▸ EXERCISE OBJECTIVE: The job is to find each line of the records below that includes the word "isomorphism" and copy it.
DATA RECORDS section start
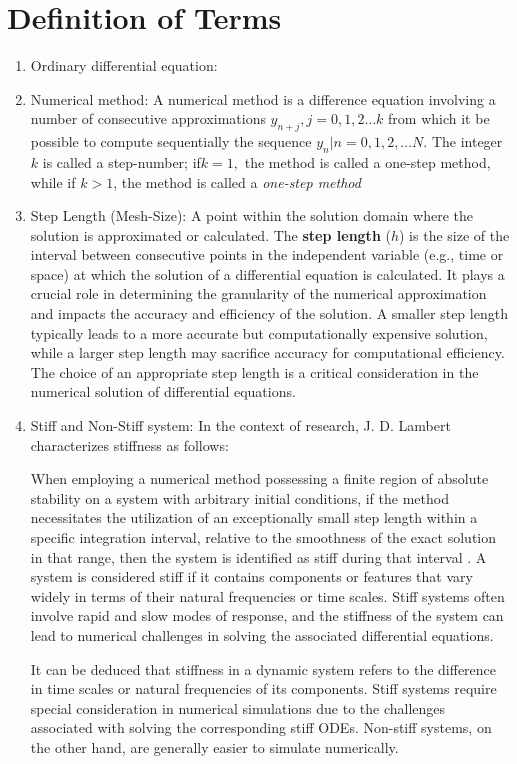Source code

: \section{Definition of Terms}
\begin{enumerate}
  \item Ordinary differential equation:
  \item Numerical method: A numerical method is a difference equation involving a number of consecutive approximations $y_{n+j}, j = 0,1,2 \dots k$ from which it be possible to compute sequentially the sequence ${y_{n}|n = 0,1,2, \dots N}$. The integer $k$ is called a step-number; if$k=1,$ the method is called a one-step method, while if $k>1$, the method is called a \textit{one-step method}
  \item Step Length (Mesh-Size): A point within the solution domain where the solution is approximated or calculated. The \textbf{step length} (\(h\)) is the size of the interval between consecutive points in the independent variable (e.g., time or space) at which the solution of a differential equation is calculated. It plays a crucial role in determining the granularity of the numerical approximation and impacts the accuracy and efficiency of the solution. A smaller step length typically leads to a more accurate but computationally expensive solution, while a larger step length may sacrifice accuracy for computational efficiency. The choice of an appropriate step length is a critical consideration in the numerical solution of differential equations.
  \item Stiff and Non-Stiff system: 
  In the context of research, J. D. Lambert characterizes stiffness as follows:

  When employing a numerical method possessing a finite region of absolute stability on a system with arbitrary initial conditions, if the method necessitates the utilization of an exceptionally small step length within a specific integration interval, relative to the smoothness of the exact solution in that range, then the system is identified as stiff during that interval \cite{lambert1977}.
  A system is considered stiff if it contains components or features that vary widely in terms of their natural frequencies or time scales. Stiff systems often involve rapid and slow modes of response, and the stiffness of the system can lead to numerical challenges in solving the associated differential equations.


  It can be deduced that stiffness in a dynamic system refers to the difference in time scales or natural frequencies of its components. Stiff systems require special consideration in numerical simulations due to the challenges associated with solving the corresponding stiff ODEs. Non-stiff systems, on the other hand, are generally easier to simulate numerically.


\end{enumerate}
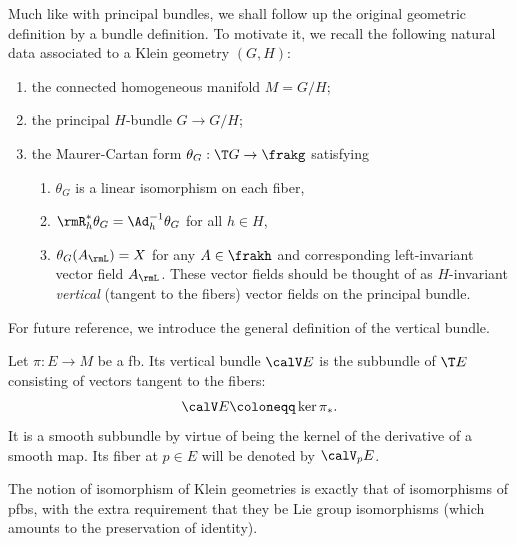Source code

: 


Much like with principal bundles, we shall follow up the original geometric definition by a bundle definition. To motivate it, we recall the following natural data associated to a Klein geometry $(G,H)$:
\begin{enumerate}[label=(\alph*)]
    \item the connected homogeneous manifold $M=G\slash H$;
    \item the principal $H$-bundle $G\to G\slash H$;
    \item the Maurer-Cartan form $\theta_G:\T G\to \frakg$ satisfying
    \begin{enumerate}[label=(\roman*)]
        \item $\theta_G$ is a linear isomorphism on each fiber,
        \item $\rmR_h^\ast \theta_G=\Ad_h^{-1}\theta_G$ for all $h\in H$,
        \item $\theta_G(A_\rmL)=X$ for any $A\in \frakh$ and corresponding left-invariant vector field $A_\rmL$. These vector fields should be thought of as $H$-invariant \emph{vertical} (tangent to the fibers) vector fields on the principal bundle.
    \end{enumerate}
\end{enumerate}

For future reference, we introduce the general definition of the vertical bundle.

\begin{defn}
    Let $\pi:E\to M$ be a \gls{fb}. Its vertical bundle $\calV E$ is the subbundle of $\T E$ consisting of vectors tangent to the fibers: 
    \[\calV E\coloneqq \ker \pi_\ast.\]
    It is a smooth subbundle by virtue of being the kernel of the derivative of a smooth map. Its fiber at $p\in E$ will be denoted by $\calV_p E$.
\end{defn}

The notion of isomorphism of Klein geometries is exactly that of isomorphisms of \glspl{pfb}, with the extra requirement that they be Lie group isomorphisms (which amounts to the preservation of identity).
DATA RECORDS section end
▸ YOUR SOLUTION:
        \item $\theta_G$ is a linear isomorphism on each fiber,
The notion of isomorphism of Klein geometries is exactly that of isomorphisms of \glspl{pfb}, with the extra requirement that they be Lie group isomorphisms (which amounts to the preservation of identity).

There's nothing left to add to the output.